(Source records)
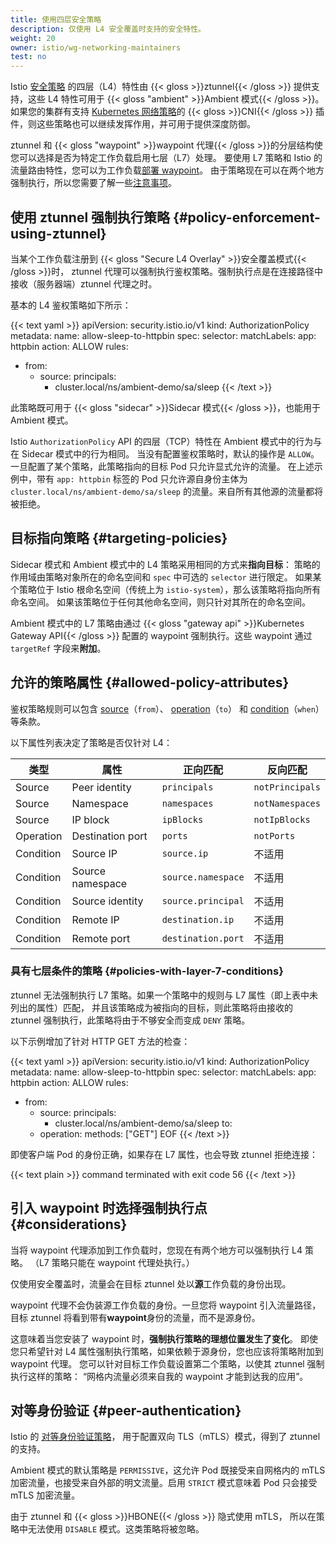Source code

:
 ```yaml
---
title: 使用四层安全策略
description: 仅使用 L4 安全覆盖时支持的安全特性。
weight: 20
owner: istio/wg-networking-maintainers
test: no
---
```


Istio [安全策略](/zh/docs/concepts/security) 的四层（L4）特性由
{{< gloss >}}ztunnel{{< /gloss >}} 提供支持，这些 L4 特性可用于
{{< gloss "ambient" >}}Ambient 模式{{< /gloss >}}。如果您的集群有支持
[Kubernetes 网络策略](https://kubernetes.io/zh-cn/docs/concepts/services-networking/network-policies/)的
{{< gloss >}}CNI{{< /gloss >}} 插件，则这些策略也可以继续发挥作用，并可用于提供深度防御。

ztunnel 和 {{< gloss "waypoint" >}}waypoint 代理{{< /gloss >}}的分层结构使您可以选择是否为特定工作负载启用七层（L7）处理。
要使用 L7 策略和 Istio 的流量路由特性，您可以为工作负载[部署 waypoint](/zh/docs/ambient/usage/waypoint)。
由于策略现在可以在两个地方强制执行，所以您需要了解一些[注意事项](#considerations)。

## 使用 ztunnel 强制执行策略 {#policy-enforcement-using-ztunnel}

当某个工作负载注册到 {{< gloss "Secure L4 Overlay" >}}安全覆盖模式{{< /gloss >}}时，
ztunnel 代理可以强制执行鉴权策略。强制执行点是在连接路径中接收（服务器端）ztunnel 代理之时。

基本的 L4 鉴权策略如下所示：

{{< text yaml >}}
apiVersion: security.istio.io/v1
kind: AuthorizationPolicy
metadata:
 name: allow-sleep-to-httpbin
spec:
 selector:
   matchLabels:
     app: httpbin
 action: ALLOW
 rules:
 - from:
   - source:
       principals:
       - cluster.local/ns/ambient-demo/sa/sleep
{{< /text >}}

此策略既可用于 {{< gloss "sidecar" >}}Sidecar 模式{{< /gloss >}}，也能用于 Ambient 模式。

Istio `AuthorizationPolicy` API 的四层（TCP）特性在 Ambient 模式中的行为与在 Sidecar 模式中的行为相同。
当没有配置鉴权策略时，默认的操作是 `ALLOW`。一旦配置了某个策略，此策略指向的目标 Pod 只允许显式允许的流量。
在上述示例中，带有 `app: httpbin` 标签的 Pod 只允许源自身份主体为
`cluster.local/ns/ambient-demo/sa/sleep` 的流量。来自所有其他源的流量都将被拒绝。

## 目标指向策略 {#targeting-policies}

Sidecar 模式和 Ambient 模式中的 L4 策略采用相同的方式来**指向目标**：
策略的作用域由策略对象所在的命名空间和 `spec` 中可选的 `selector` 进行限定。
如果某个策略位于 Istio 根命名空间（传统上为 `istio-system`），那么该策略将指向所有命名空间。
如果该策略位于任何其他命名空间，则只针对其所在的命名空间。

Ambient 模式中的 L7 策略由通过 {{< gloss "gateway api" >}}Kubernetes Gateway API{{< /gloss >}}
配置的 waypoint 强制执行。这些 waypoint 通过 `targetRef` 字段来**附加**。

## 允许的策略属性 {#allowed-policy-attributes}

鉴权策略规则可以包含 [source](/zh/docs/reference/config/security/authorization-policy/#Source)（`from`）、
[operation](/zh/docs/reference/config/security/authorization-policy/#Operation)（`to`）
和 [condition](/zh/docs/reference/config/security/authorization-policy/#Condition)（`when`）等条款。

以下属性列表决定了策略是否仅针对 L4：

| 类型 | 属性 | 正向匹配 | 反向匹配 |
| --- | --- | --- | --- |
| Source | Peer identity | `principals` | `notPrincipals` |
| Source | Namespace | `namespaces` | `notNamespaces` |
| Source | IP block | `ipBlocks` | `notIpBlocks` |
| Operation | Destination port | `ports` | `notPorts` |
| Condition | Source IP | `source.ip` | 不适用 |
| Condition | Source namespace | `source.namespace` | 不适用 |
| Condition | Source identity | `source.principal` | 不适用 |
| Condition | Remote IP | `destination.ip` | 不适用 |
| Condition | Remote port | `destination.port` | 不适用 |

### 具有七层条件的策略 {#policies-with-layer-7-conditions}

ztunnel 无法强制执行 L7 策略。如果一个策略中的规则与 L7 属性（即上表中未列出的属性）匹配，
并且该策略成为被指向的目标，则此策略将由接收的 ztunnel 强制执行，此策略将由于不够安全而变成 `DENY` 策略。

以下示例增加了针对 HTTP GET 方法的检查：

{{< text yaml >}}
apiVersion: security.istio.io/v1
kind: AuthorizationPolicy
metadata:
 name: allow-sleep-to-httpbin
spec:
 selector:
   matchLabels:
     app: httpbin
 action: ALLOW
 rules:
 - from:
   - source:
       principals:
       - cluster.local/ns/ambient-demo/sa/sleep
   to:
   - operation:
       methods: ["GET"]
EOF
{{< /text >}}

即使客户端 Pod 的身份正确，如果存在 L7 属性，也会导致 ztunnel 拒绝连接：

{{< text plain >}}
command terminated with exit code 56
{{< /text >}}

## 引入 waypoint 时选择强制执行点 {#considerations}

当将 waypoint 代理添加到工作负载时，您现在有两个地方可以强制执行 L4 策略。
（L7 策略只能在 waypoint 代理处执行。）

仅使用安全覆盖时，流量会在目标 ztunnel 处以**源**工作负载的身份出现。

waypoint 代理不会伪装源工作负载的身份。一旦您将 waypoint 引入流量路径，
目标 ztunnel 将看到带有**waypoint**身份的流量，而不是源身份。

这意味着当您安装了 waypoint 时，**强制执行策略的理想位置发生了变化**。
即使您只希望针对 L4 属性强制执行策略，如果依赖于源身份，您也应该将策略附加到 waypoint 代理。
您可以针对目标工作负载设置第二个策略，以使其 ztunnel 强制执行这样的策略：
“网格内流量必须来自我的 waypoint 才能到达我的应用”。

## 对等身份验证 {#peer-authentication}

Istio 的 [对等身份验证策略](/zh/docs/concepts/security/#peer-authentication)，
用于配置双向 TLS（mTLS）模式，得到了 ztunnel 的支持。

Ambient 模式的默认策略是 `PERMISSIVE`，这允许 Pod 既接受来自网格内的 mTLS
加密流量，也接受来自外部的明文流量。启用 `STRICT` 模式意味着 Pod 只会接受 mTLS 加密流量。

由于 ztunnel 和 {{< gloss >}}HBONE{{< /gloss >}} 隐式使用 mTLS，
所以在策略中无法使用 `DISABLE` 模式。这类策略将被忽略。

## REQUIREMENT
Word for word, please reproduce each entry above and leave out every picture.

## OUTPUT FOR THIS TASK
Source code

:
 ```yaml
---
title: 使用四层安全策略
description: 仅使用 L4 安全覆盖时支持的安全特性。
weight: 20
owner: istio/wg-networking-maintainers
test: no
---
```


Istio [安全策略](/zh/docs/concepts/security) 的四层（L4）特性由
{{< gloss >}}ztunnel{{< /gloss >}} 提供支持，这些 L4 特性可用于
{{< gloss "ambient" >}}Ambient 模式{{< /gloss >}}。如果您的集群有支持
[Kubernetes 网络策略](https://kubernetes.io/zh-cn/docs/concepts/services-networking/network-policies/)的
{{< gloss >}}CNI{{< /gloss >}} 插件，则这些策略也可以继续发挥作用，并可用于提供深度防御。

ztunnel 和 {{< gloss "waypoint" >}}waypoint 代理{{< /gloss >}}的分层结构使您可以选择是否为特定工作负载启用七层（L7）处理。
要使用 L7 策略和 Istio 的流量路由特性，您可以为工作负载[部署 waypoint](/zh/docs/ambient/usage/waypoint)。
由于策略现在可以在两个地方强制执行，所以您需要了解一些[注意事项](#considerations)。

## 使用 ztunnel 强制执行策略 {#policy-enforcement-using-ztunnel}

当某个工作负载注册到 {{< gloss "Secure L4 Overlay" >}}安全覆盖模式{{< /gloss >}}时，
ztunnel 代理可以强制执行鉴权策略。强制执行点是在连接路径中接收（服务器端）ztunnel 代理之时。

基本的 L4 鉴权策略如下所示：

{{< text yaml >}}
apiVersion: security.istio.io/v1
kind: AuthorizationPolicy
metadata:
 name: allow-sleep-to-httpbin
spec:
 selector:
   matchLabels:
     app: httpbin
 action: ALLOW
 rules:
 - from:
   - source:
       principals:
       - cluster.local/ns/ambient-demo/sa/sleep
{{< /text >}}

此策略既可用于 {{< gloss "sidecar" >}}Sidecar 模式{{< /gloss >}}，也能用于 Ambient 模式。

Istio `AuthorizationPolicy` API 的四层（TCP）特性在 Ambient 模式中的行为与在 Sidecar 模式中的行为相同。
当没有配置鉴权策略时，默认的操作是 `ALLOW`。一旦配置了某个策略，此策略指向的目标 Pod 只允许显式允许的流量。
在上述示例中，带有 `app: httpbin` 标签的 Pod 只允许源自身份主体为
`cluster.local/ns/ambient-demo/sa/sleep` 的流量。来自所有其他源的流量都将被拒绝。

## 目标指向策略 {#targeting-policies}

Sidecar 模式和 Ambient 模式中的 L4 策略采用相同的方式来**指向目标**：
策略的作用域由策略对象所在的命名空间和 `spec` 中可选的 `selector` 进行限定。
如果某个策略位于 Istio 根命名空间（传统上为 `istio-system`），那么该策略将指向所有命名空间。
如果该策略位于任何其他命名空间，则只针对其所在的命名空间。

Ambient 模式中的 L7 策略由通过 {{< gloss "gateway api" >}}Kubernetes Gateway API{{< /gloss >}}
配置的 waypoint 强制执行。这些 waypoint 通过 `targetRef` 字段来**附加**。

## 允许的策略属性 {#allowed-policy-attributes}

鉴权策略规则可以包含 [source](/zh/docs/reference/config/security/authorization-policy/#Source)（`from`）、
[operation](/zh/docs/reference/config/security/authorization-policy/#Operation)（`to`）
和 [condition](/zh/docs/reference/config/security/authorization-policy/#Condition)（`when`）等条款。

以下属性列表决定了策略是否仅针对 L4：

| 类型 | 属性 | 正向匹配 | 反向匹配 |
| --- | --- | --- | --- |
| Source | Peer identity | `principals` | `notPrincipals` |
| Source | Namespace | `namespaces` | `notNamespaces` |
| Source | IP block | `ipBlocks` | `notIpBlocks` |
| Operation | Destination port | `ports` | `notPorts` |
| Condition | Source IP | `source.ip` | 不适用 |
| Condition | Source namespace | `source.namespace` | 不适用 |
| Condition | Source identity | `source.principal` | 不适用 |
| Condition | Remote IP | `destination.ip` | 不适用 |
| Condition | Remote port | `destination.port` | 不适用 |

### 具有七层条件的策略 {#policies-with-layer-7-conditions}

ztunnel 无法强制执行 L7 策略。如果一个策略中的规则与 L7 属性（即上表中未列出的属性）匹配，
并且该策略成为被指向的目标，则此策略将由接收的 ztunnel 强制执行，此策略将由于不够安全而变成 `DENY` 策略。

以下示例增加了针对 HTTP GET 方法的检查：

{{< text yaml >}}
apiVersion: security.istio.io/v1
kind: AuthorizationPolicy
metadata:
 name: allow-sleep-to-httpbin
spec:
 selector:
   matchLabels:
     app: httpbin
 action: ALLOW
 rules:
 - from:
   - source:
       principals:
       - cluster.local/ns/ambient-demo/sa/sleep
   to:
   - operation:
       methods: ["GET"]
EOF
{{< /text >}}

即使客户端 Pod 的身份正确，如果存在 L7 属性，也会导致 ztunnel 拒绝连接：

{{< text plain >}}
command terminated with exit code 56
{{< /text >}}

## 引入 waypoint 时选择强制执行点 {#considerations}

当将 waypoint 代理添加到工作负载时，您现在有两个地方可以强制执行 L4 策略。
（L7 策略只能在 waypoint 代理处执行。）

仅使用安全覆盖时，流量会在目标 ztunnel 处以**源**工作负载的身份出现。

waypoint 代理不会伪装源工作负载的身份。一旦您将 waypoint 引入流量路径，
目标 ztunnel 将看到带有**waypoint**身份的流量，而不是源身份。

这意味着当您安装了 waypoint 时，**强制执行策略的理想位置发生了变化**。
即使您只希望针对 L4 属性强制执行策略，如果依赖于源身份，您也应该将策略附加到 waypoint 代理。
您可以针对目标工作负载设置第二个策略，以使其 ztunnel 强制执行这样的策略：
“网格内流量必须来自我的 waypoint 才能到达我的应用”。

## 对等身份验证 {#peer-authentication}

Istio 的 [对等身份验证策略](/zh/docs/concepts/security/#peer-authentication)，
用于配置双向 TLS（mTLS）模式，得到了 ztunnel 的支持。

Ambient 模式的默认策略是 `PERMISSIVE`，这允许 Pod 既接受来自网格内的 mTLS
加密流量，也接受来自外部的明文流量。启用 `STRICT` 模式意味着 Pod 只会接受 mTLS 加密流量。

由于 ztunnel 和 {{< gloss >}}HBONE{{< /gloss >}} 隐式使用 mTLS，
所以在策略中无法使用 `DISABLE` 模式。这类策略将被忽略。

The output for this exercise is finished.